The Regenesis Perspective

In my book, The Regenesis Journey (2023), I also explored this idea of a particularly Australian Way to grapple with the intersecting issues now challenging us: climate change and extreme weather events, environmental degradation, growing wealth inequality eating at the social fabric, and unresolved issues in the relationship between modern Australia and its Indigenous cultural foundations.

I noted that there is a growing realisation that some of the core Western assumptions about our place in the universe are up for grabs. We are beginning to recognise that we stand at a pivotal moment in Australia’s history. This means we need to find how to bring together the fundamental and important knowledge systems of our British inheritance and that of our Aboriginal and Torres Strait Islander heritage to shape a new story on behalf of our future generations that responds to the challenges ahead of us.

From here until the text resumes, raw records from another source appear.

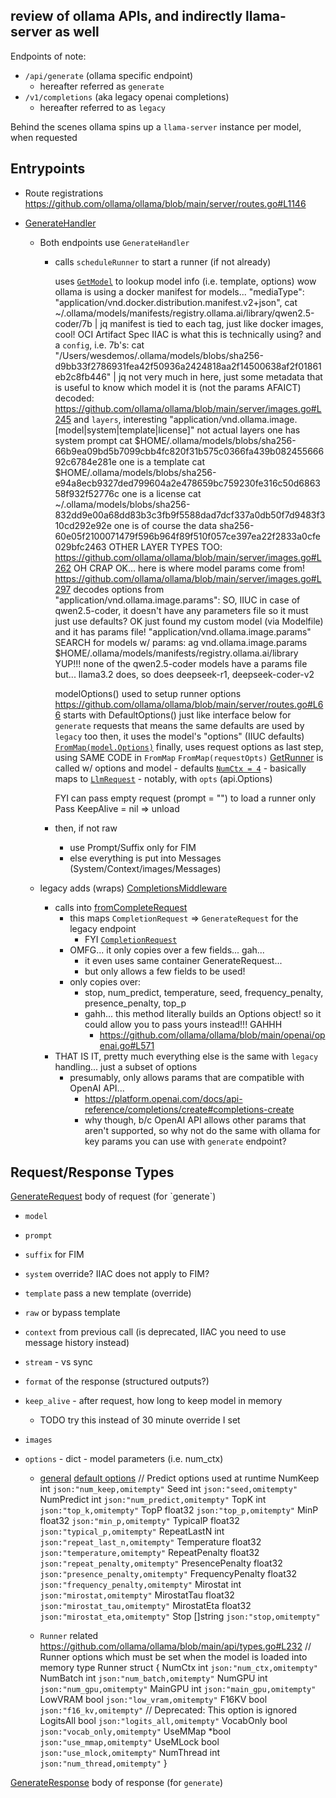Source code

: ## review of ollama APIs, and indirectly llama-server as well

Endpoints of note:
- `/api/generate`  (ollama specific endpoint)
    - hereafter referred as `generate`
- `/v1/completions`  (aka legacy openai completions)
    - hereafter referred to as `legacy`

Behind the scenes ollama spins up a `llama-server` instance per model, when requested


## Entrypoints

- Route registrations
   https://github.com/ollama/ollama/blob/main/server/routes.go#L1146

- [GenerateHandler](https://github.com/ollama/ollama/blob/main/server/routes.go#L111)
    - Both endpoints use `GenerateHandler`

        - calls `scheduleRunner` to start a runner (if not already)

           uses [`GetModel`](https://github.com/ollama/ollama/blob/main/server/images.go#L230) to lookup model info (i.e. template, options)
              wow ollama is using a docker manifest for models...
                  "mediaType": "application/vnd.docker.distribution.manifest.v2+json",
                  cat ~/.ollama/models/manifests/registry.ollama.ai/library/qwen2.5-coder/7b | jq
                      manifest is tied to each tag, just like docker images, cool!
                      OCI Artifact Spec IIAC is what this is technically using?
                  and a `config`, i.e. 7b's:
                      cat "/Users/wesdemos/.ollama/models/blobs/sha256-d9bb33f2786931fea42f50936a2424818aa2f14500638af2f01861eb2c8fb446" | jq
                      not very much in here, just some metadata that is useful to know which model it is (not the params AFAICT)
                      decoded: https://github.com/ollama/ollama/blob/main/server/images.go#L245
                  and `layers`, interesting
                      "application/vnd.ollama.image.[model|system|template|license]"
                      not actual layers
                      one has system prompt
                          cat $HOME/.ollama/models/blobs/sha256-66b9ea09bd5b7099cbb4fc820f31b575c0366fa439b08245566692c6784e281e
                      one is a template
                          cat $HOME/.ollama/models/blobs/sha256-e94a8ecb9327ded799604a2e478659bc759230fe316c50d686358f932f52776c
                      one is a license
                          cat ~/.ollama/models/blobs/sha256-832dd9e00a68dd83b3c3fb9f5588dad7dcf337a0db50f7d9483f310cd292e92e
                      one is of course the data
                          sha256-60e05f2100071479f596b964f89f510f057ce397ea22f2833a0cfe029bfc2463
                      OTHER LAYER TYPES TOO:
                          https://github.com/ollama/ollama/blob/main/server/images.go#L262
                      OH CRAP OK... here is where model params come from!
                          https://github.com/ollama/ollama/blob/main/server/images.go#L297
                          decodes options from  "application/vnd.ollama.image.params":
                          SO, IIUC in case of qwen2.5-coder, it doesn't have any parameters file so it must just use defaults?
                              OK just found my custom model (via Modelfile) and it has params file!
                                  "application/vnd.ollama.image.params"
                          SEARCH for models w/ params:
                              ag vnd.ollama.image.params $HOME/.ollama/models/manifests/registry.ollama.ai/library
                                  YUP!!! none of the qwen2.5-coder models have a params file but...
                              llama3.2 does, so does deepseek-r1, deepseek-coder-v2


           modelOptions() used to setup runner options
              https://github.com/ollama/ollama/blob/main/server/routes.go#L66
              starts with DefaultOptions() just like interface below for `generate` requests
                 that means the same defaults are used by `legacy` too
              then, it uses the model's "options" (IIUC defaults)
                  [`FromMap(model.Options)`](https://github.com/ollama/ollama/blob/main/api/types.go#L496)
              finally, uses request options as last step, using SAME CODE in `FromMap`
                  `FromMap(requestOpts)`
           [GetRunner](https://github.com/ollama/ollama/blob/main/server/sched.go#L81) is called w/ options and model
              - defaults [`NumCtx = 4`](https://github.com/ollama/ollama/blob/main/server/sched.go#L82)
              - basically maps to [`LlmRequest`](https://github.com/ollama/ollama/blob/main/server/sched.go#L24)
                  - notably, with `opts` (api.Options)






           FYI can pass empty request (prompt = "") to load a runner only
           Pass KeepAlive = nil => unload
        - then, if not raw
           - use Prompt/Suffix only for FIM
           - else everything is put into Messages (System/Context/images/Messages)
    - legacy adds (wraps) [CompletionsMiddleware](https://github.com/ollama/ollama/blob/main/openai/openai.go#L867)
        - calls into [fromCompleteRequest](https://github.com/ollama/ollama/blob/main/openai/openai.go#L529)
            - this maps `CompletionRequest` => `GenerateRequest` for the legacy endpoint
                - FYI [`CompletionRequest`](https://github.com/ollama/ollama/blob/main/openai/openai.go#L119)
            - OMFG... it only copies over a few fields... gah...
                 - it even uses same container GenerateRequest...
                 - but only allows a few fields to be used!
            - only copies over:
                 - stop, num_predict, temperature, seed, frequency_penalty, presence_penalty, top_p
                 - gahh... this method literally builds an Options object! so it could allow you to pass yours instead!!! GAHHH
                     - https://github.com/ollama/ollama/blob/main/openai/openai.go#L571
        - THAT IS IT, pretty much everything else is the same with `legacy` handling... just a subset of options
            - presumably, only allows params that are compatible with OpenAI API...
                - https://platform.openai.com/docs/api-reference/completions/create#completions-create
                - why though, b/c OpenAI API allows other params that aren't supported, so why not do the same with ollama for key params you can use with `generate` endpoint?

## Request/Response Types

[GenerateRequest](/Users/wesdemos/.local/share/nvim/lazy/plenary.nvim`) body of request (for `generate`)
- `model`

- `prompt`
- `suffix` for FIM
- `system` override? IIAC does not apply to FIM?
- `template` pass a new template (override)
- `raw` or bypass template

- `context` from previous call (is deprecated, IIAC you need to use message history instead)
- `stream` - vs sync

- `format` of the response (structured outputs?)
- `keep_alive` - after request, how long to keep model in memory
    - TODO try this instead of 30 minute override I set
- `images`
- `options` - dict -  model parameters (i.e. num_ctx)
    - [general](https://github.com/ollama/ollama/blob/main/api/types.go#L209)
        [default options](https://github.com/ollama/ollama/blob/main/api/types.go#L590)
        // Predict options used at runtime
        NumKeep          int      `json:"num_keep,omitempty"`
        Seed             int      `json:"seed,omitempty"`
        NumPredict       int      `json:"num_predict,omitempty"`
        TopK             int      `json:"top_k,omitempty"`
        TopP             float32  `json:"top_p,omitempty"`
        MinP             float32  `json:"min_p,omitempty"`
        TypicalP         float32  `json:"typical_p,omitempty"`
        RepeatLastN      int      `json:"repeat_last_n,omitempty"`
        Temperature      float32  `json:"temperature,omitempty"`
        RepeatPenalty    float32  `json:"repeat_penalty,omitempty"`
        PresencePenalty  float32  `json:"presence_penalty,omitempty"`
        FrequencyPenalty float32  `json:"frequency_penalty,omitempty"`
        Mirostat         int      `json:"mirostat,omitempty"`
        MirostatTau      float32  `json:"mirostat_tau,omitempty"`
        MirostatEta      float32  `json:"mirostat_eta,omitempty"`
        Stop             []string `json:"stop,omitempty"`

    - `Runner` related https://github.com/ollama/ollama/blob/main/api/types.go#L232
        // Runner options which must be set when the model is loaded into memory
        type Runner struct {
            NumCtx    int   `json:"num_ctx,omitempty"`
            NumBatch  int   `json:"num_batch,omitempty"`
            NumGPU    int   `json:"num_gpu,omitempty"`
            MainGPU   int   `json:"main_gpu,omitempty"`
            LowVRAM   bool  `json:"low_vram,omitempty"`
            F16KV     bool  `json:"f16_kv,omitempty"` // Deprecated: This option is ignored
            LogitsAll bool  `json:"logits_all,omitempty"`
            VocabOnly bool  `json:"vocab_only,omitempty"`
            UseMMap   *bool `json:"use_mmap,omitempty"`
            UseMLock  bool  `json:"use_mlock,omitempty"`
            NumThread int   `json:"num_thread,omitempty"`
        }

[GenerateResponse](https://github.com/ollama/ollama/blob/main/api/types.go#L435) body of response (for `generate`)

I put forward the idea of basing this new story on three pillars:

  • Caring for Country—combining modern ideas about good environmental management with Indigenous ideas based on the relationist ethos of our human kinship relationship with the rest of the natural world through shared spiritual sentience
  • Multiculturalism—celebrating difference in all its aspects: ethnicity, spiritual/religious ideas, gender identity, and creative cultural expression, within the all-embracing Australian value of an inclusive ‘fair go’ for all
  • A Circular Wellbeing Economy—redesigning the industrial and agricultural production system on the principles of zero-waste circularity, able to deliver equitable wellbeing to all sections of society.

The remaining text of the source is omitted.